[Start of section]

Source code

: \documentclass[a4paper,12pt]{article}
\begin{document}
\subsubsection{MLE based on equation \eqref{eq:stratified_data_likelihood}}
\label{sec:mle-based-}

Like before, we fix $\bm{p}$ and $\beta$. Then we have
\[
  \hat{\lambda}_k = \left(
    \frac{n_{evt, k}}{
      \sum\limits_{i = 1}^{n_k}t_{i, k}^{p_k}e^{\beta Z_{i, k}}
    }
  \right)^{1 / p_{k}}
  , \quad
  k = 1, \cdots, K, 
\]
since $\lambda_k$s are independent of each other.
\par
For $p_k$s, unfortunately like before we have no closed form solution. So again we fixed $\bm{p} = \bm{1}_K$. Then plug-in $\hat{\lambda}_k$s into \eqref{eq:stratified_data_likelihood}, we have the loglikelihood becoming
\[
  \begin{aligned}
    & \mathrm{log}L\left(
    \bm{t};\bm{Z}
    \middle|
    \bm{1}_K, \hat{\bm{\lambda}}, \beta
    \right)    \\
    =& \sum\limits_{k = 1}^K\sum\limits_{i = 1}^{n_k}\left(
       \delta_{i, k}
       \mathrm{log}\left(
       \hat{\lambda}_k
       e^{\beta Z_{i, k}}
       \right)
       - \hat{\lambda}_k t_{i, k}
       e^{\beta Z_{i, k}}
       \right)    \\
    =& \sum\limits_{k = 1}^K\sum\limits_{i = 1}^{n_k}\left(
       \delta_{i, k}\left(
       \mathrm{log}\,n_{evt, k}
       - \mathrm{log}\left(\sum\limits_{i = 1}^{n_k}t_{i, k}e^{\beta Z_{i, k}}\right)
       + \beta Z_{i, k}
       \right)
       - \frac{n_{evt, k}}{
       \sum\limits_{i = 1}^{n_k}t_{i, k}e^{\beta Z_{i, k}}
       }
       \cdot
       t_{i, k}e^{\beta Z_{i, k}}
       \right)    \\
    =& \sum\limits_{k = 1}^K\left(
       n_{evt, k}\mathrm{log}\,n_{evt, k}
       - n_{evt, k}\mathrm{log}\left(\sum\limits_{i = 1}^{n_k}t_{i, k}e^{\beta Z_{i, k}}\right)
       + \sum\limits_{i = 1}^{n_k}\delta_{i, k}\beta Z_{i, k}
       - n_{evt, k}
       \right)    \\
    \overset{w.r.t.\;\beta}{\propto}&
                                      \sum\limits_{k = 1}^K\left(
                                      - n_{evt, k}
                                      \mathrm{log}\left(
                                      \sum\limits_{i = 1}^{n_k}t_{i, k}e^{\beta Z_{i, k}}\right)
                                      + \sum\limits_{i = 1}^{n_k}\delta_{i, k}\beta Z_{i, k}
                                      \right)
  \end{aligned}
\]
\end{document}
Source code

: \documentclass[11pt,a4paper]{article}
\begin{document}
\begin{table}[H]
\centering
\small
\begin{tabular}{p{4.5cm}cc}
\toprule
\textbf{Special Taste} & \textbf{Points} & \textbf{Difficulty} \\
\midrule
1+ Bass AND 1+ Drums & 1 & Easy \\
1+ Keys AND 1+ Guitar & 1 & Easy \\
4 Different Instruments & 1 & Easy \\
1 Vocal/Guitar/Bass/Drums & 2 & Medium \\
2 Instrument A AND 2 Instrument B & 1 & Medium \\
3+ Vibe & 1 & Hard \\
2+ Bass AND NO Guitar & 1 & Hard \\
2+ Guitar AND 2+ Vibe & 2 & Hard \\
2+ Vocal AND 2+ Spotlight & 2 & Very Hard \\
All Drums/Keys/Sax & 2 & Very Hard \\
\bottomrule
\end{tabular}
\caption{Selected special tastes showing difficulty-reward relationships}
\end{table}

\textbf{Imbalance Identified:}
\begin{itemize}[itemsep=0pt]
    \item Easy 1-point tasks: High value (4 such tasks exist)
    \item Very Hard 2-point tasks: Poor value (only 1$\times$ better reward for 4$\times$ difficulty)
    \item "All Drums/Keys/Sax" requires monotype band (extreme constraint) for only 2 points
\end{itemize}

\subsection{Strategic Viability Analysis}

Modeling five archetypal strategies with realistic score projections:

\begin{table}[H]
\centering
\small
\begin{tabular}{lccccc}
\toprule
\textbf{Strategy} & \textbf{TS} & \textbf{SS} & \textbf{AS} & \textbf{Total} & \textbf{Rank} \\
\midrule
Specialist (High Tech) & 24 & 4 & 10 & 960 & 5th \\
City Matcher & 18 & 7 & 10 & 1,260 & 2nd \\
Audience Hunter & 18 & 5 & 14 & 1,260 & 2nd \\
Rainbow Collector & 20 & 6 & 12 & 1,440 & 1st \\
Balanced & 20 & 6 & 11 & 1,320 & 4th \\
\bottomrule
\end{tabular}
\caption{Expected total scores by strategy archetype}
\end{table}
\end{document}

[End of section]

▶ WORK TO COMPLETE:
The required output is every line above that contains the string "Then".

▶ RESPONSE BELOW:
Like before, we fix $\bm{p}$ and $\beta$. Then we have
For $p_k$s, unfortunately like before we have no closed form solution. So again we fixed $\bm{p} = \bm{1}_K$. Then plug-in $\hat{\lambda}_k$s into \eqref{eq:stratified_data_likelihood}, we have the loglikelihood becoming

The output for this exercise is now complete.